Usuari de la Biblioteca Central de Castelldefels

“La biblioteca es un espacio convivencial que permite una libre circulación de flujos de comunicación, de intereses comunes, de conexiones múltiples”

Me llamo Roberto. Soy uruguayo de padre español y vivo con mi esposa y mi hija en Castelldefels desde el año 1980. Ya desde pequeño estuve vinculado con los cómics y los libros de aventura que caían en mis manos, que devoraba con gran placer. Posteriormente y mientras realizaba mi tarea profesional mantuve vivo ese interés por todo aquello que podríamos denominar “el mundo de la cultura”.

Un tiempo después de llegar a España, y concretamente a Cataluña, me puse en contacto con la biblioteca ya que me interesaban diversos temas, sobre todo la literatura, el erotismo y la política. Por razones de trabajo no pude continuar mis estudios de filosofía en la universidad y fue una alegría encontrar una biblioteca en mi pueblo tan bien acondicionada en tantos temas diversos y que me permitía en mi poco tiempo libre disfrutar de buena literatura y mantenerme actualizado con respecto a lo que me interesaba.

La biblioteca me proporciona un espacio liso, de libre circulación, donde es posible establecer contactos transversales con toda la cultura que se ha ido acumulando a través del tiempo. Múltiples variantes puedo establecer en ese espacio. De lo pedagógico a lo placentero, de lo clásico a la vanguardia más extrema, de lo políticamente correcto al arte más provocador. Y todo esto lo puedo realizar con la sola guía de mi deseo, el sólo límite de mi curiosidad.

Mención aparte merece la oportunidad de disfrutar de los variados cursos y espectáculos que se organizan y que, a la vez que aumentan nuestro conocimiento en diferentes áreas, estimula el contacto con personas y grupos relacionados por un mismo interés. Es un espacio convivencial que permite una libre circulación de flujos de comunicación, de intereses comunes, de conexiones múltiples.

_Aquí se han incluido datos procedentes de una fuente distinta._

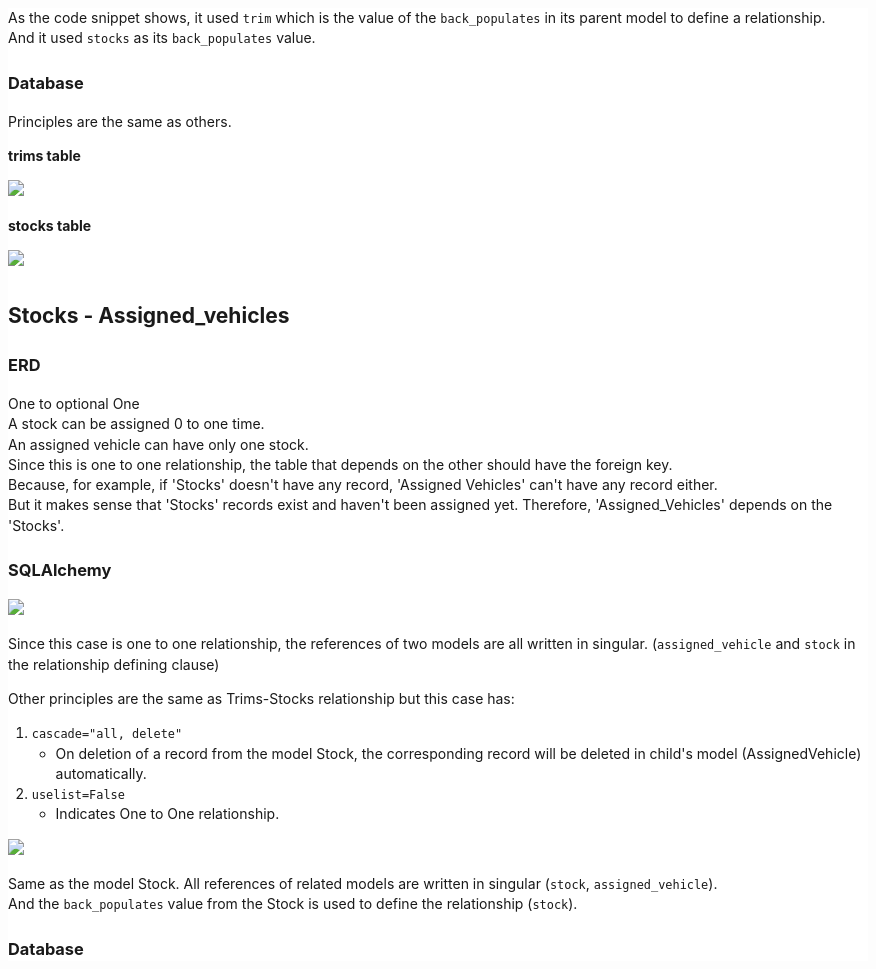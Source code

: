 As the code snippet shows, it used `trim` which is the value of the `back_populates` in its parent model to define a relationship.  
And it used `stocks` as its `back_populates` value.

### Database

Principles are the same as others.  

<b>trims table</b>  

<img src="docs/trimdb.png">  

<b>stocks table</b>  

<img src="docs/stockdb.png">  

## Stocks - Assigned_vehicles

### ERD

One to optional One  
A stock can be assigned 0 to one time.  
An assigned vehicle can have only one stock.  
Since this is one to one relationship, the table that depends on the other should have the foreign key.  
Because, for example, if 'Stocks' doesn't have any record, 'Assigned Vehicles' can't have any record either.  
But it makes sense that 'Stocks' records exist and haven't been assigned yet.  Therefore, 'Assigned_Vehicles' depends on the 'Stocks'.

### SQLAlchemy

<img src="docs/stock.png">  

Since this case is one to one relationship, the references of two models are all written in singular. (`assigned_vehicle` and `stock` in the relationship defining clause)

Other principles are the same as Trims-Stocks relationship but this case has:

1. `cascade="all, delete"`
    - On deletion of a record from the model Stock, the corresponding record will be deleted in child's model (AssignedVehicle) automatically.
2. `uselist=False`
    - Indicates One to One relationship.  

<img src="docs/av.png">  

Same as the model Stock. All references of related models are written in singular (`stock`, `assigned_vehicle`).  
And the `back_populates` value from the Stock is used to define the relationship (`stock`).

### Database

En lo personal me es muy difícil imaginarme como sería si no hubiera tenido contacto con la biblioteca. Sin duda tendría más limitaciones a la hora de conectar con una sociedad en permanente cambio y que exige una actualización interpretativa casi permanente. A la vez, también tendría una carencia en el disfrute de los placeres que el arte puede ofrecernos.

Las bibliotecas públicas ponen a disposición de los usuarios lo necesario para que personas o grupos potencien sus conocimientos, sus goces y sus sombras, pero dependerá de los propios usuarios que logren mejorar sus vidas. En cuanto a mí, y parafraseando a Jorge Luís Borges, “Yo me figuro el Paraíso / bajo la especie de una biblioteca”.